- Data provided:
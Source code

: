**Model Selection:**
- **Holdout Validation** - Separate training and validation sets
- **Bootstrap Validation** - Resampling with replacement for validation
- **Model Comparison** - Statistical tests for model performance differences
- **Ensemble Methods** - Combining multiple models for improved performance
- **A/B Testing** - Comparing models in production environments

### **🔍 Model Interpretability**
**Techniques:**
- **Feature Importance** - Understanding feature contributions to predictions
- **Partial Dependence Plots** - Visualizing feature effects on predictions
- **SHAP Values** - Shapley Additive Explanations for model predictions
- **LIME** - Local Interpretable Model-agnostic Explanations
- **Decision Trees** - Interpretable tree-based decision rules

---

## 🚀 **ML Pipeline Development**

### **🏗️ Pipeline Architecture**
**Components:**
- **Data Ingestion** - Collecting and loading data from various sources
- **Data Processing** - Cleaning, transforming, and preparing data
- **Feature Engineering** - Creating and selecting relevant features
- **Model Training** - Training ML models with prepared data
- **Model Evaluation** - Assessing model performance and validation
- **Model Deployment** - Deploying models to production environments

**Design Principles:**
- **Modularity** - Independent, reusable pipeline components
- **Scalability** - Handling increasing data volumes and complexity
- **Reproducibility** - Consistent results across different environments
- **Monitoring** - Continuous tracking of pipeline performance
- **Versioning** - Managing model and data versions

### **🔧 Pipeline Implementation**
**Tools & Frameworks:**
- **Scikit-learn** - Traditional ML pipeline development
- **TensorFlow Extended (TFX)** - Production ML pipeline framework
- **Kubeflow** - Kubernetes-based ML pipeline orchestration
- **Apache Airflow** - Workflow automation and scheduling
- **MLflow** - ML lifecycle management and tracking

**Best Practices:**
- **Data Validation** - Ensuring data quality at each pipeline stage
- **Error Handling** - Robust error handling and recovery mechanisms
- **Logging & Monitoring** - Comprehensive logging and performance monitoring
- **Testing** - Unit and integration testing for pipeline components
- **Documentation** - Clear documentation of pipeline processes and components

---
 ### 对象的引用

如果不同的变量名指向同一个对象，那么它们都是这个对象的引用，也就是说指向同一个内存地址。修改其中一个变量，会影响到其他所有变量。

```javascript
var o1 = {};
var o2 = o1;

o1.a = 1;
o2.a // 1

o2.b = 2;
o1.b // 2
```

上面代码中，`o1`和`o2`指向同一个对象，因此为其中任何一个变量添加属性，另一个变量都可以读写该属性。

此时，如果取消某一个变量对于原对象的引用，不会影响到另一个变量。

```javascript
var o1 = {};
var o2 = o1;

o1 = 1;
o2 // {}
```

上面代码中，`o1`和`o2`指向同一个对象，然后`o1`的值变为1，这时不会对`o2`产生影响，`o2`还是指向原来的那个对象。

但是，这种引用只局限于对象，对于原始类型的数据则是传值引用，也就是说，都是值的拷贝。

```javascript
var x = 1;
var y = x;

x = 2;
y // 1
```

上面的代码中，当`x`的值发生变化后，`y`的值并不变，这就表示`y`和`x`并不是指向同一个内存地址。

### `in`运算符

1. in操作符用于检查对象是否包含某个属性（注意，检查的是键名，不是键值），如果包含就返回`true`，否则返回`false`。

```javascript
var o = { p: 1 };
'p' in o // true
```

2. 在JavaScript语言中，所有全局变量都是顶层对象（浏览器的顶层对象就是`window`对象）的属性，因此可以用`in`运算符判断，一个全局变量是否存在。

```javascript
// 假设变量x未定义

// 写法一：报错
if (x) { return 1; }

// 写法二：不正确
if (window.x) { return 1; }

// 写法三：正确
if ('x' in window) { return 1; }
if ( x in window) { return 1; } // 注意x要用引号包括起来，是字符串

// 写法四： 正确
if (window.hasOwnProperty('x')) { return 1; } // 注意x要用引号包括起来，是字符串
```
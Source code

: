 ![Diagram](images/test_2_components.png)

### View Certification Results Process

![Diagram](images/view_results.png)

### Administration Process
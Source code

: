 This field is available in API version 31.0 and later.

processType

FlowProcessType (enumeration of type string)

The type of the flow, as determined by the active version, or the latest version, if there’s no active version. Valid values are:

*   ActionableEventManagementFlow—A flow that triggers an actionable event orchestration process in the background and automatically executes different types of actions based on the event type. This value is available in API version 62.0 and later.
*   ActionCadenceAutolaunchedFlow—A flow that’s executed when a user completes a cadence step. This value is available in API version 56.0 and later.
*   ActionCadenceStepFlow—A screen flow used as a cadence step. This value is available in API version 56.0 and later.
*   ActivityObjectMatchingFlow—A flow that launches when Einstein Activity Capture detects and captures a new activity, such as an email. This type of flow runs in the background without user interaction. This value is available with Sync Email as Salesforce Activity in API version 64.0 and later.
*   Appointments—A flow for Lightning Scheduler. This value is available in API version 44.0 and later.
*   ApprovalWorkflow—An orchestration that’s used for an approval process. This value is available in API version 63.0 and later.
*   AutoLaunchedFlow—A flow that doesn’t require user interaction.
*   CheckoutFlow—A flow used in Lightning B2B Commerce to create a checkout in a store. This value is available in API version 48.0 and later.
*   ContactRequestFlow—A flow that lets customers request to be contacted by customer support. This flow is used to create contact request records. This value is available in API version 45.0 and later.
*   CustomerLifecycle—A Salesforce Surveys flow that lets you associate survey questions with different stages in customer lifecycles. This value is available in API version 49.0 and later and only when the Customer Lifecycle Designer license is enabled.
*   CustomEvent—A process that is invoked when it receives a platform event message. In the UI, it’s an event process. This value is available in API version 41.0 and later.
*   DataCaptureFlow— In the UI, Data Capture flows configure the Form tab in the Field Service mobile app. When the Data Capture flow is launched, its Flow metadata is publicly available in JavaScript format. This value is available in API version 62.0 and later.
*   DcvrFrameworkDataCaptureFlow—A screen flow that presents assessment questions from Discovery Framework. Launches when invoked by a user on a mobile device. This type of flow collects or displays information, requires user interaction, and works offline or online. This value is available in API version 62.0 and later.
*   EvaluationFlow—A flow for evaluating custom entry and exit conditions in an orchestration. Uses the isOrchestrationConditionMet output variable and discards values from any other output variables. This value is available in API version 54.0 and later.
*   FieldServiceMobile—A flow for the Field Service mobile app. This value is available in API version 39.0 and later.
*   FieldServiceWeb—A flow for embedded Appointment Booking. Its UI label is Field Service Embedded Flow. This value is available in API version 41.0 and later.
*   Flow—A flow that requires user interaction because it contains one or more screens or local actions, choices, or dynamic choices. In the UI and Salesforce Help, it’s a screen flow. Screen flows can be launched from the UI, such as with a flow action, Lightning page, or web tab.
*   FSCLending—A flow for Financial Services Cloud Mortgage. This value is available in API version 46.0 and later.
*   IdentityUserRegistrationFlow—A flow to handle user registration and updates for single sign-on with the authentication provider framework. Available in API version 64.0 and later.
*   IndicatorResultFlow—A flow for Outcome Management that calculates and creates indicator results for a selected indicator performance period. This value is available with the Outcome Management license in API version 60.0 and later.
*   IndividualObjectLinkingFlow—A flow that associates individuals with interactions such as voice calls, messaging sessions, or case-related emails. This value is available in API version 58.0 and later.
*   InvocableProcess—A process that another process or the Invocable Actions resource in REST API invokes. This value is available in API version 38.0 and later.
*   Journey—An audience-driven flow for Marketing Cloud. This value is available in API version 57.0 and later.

- Problem to solve: The answer must hold exactly the lines of the entries above, from the first line through the line that contains "## 🚀 **ML Pipeline Development**", and no others.

- Exercise solution:
Source code

:**Model Selection:**
- **Holdout Validation** - Separate training and validation sets
- **Bootstrap Validation** - Resampling with replacement for validation
- **Model Comparison** - Statistical tests for model performance differences
- **Ensemble Methods** - Combining multiple models for improved performance
- **A/B Testing** - Comparing models in production environments

### **🔍 Model Interpretability**
**Techniques:**
- **Feature Importance** - Understanding feature contributions to predictions
- **Partial Dependence Plots** - Visualizing feature effects on predictions
- **SHAP Values** - Shapley Additive Explanations for model predictions
- **LIME** - Local Interpretable Model-agnostic Explanations
- **Decision Trees** - Interpretable tree-based decision rules

---

## 🚀 **ML Pipeline Development**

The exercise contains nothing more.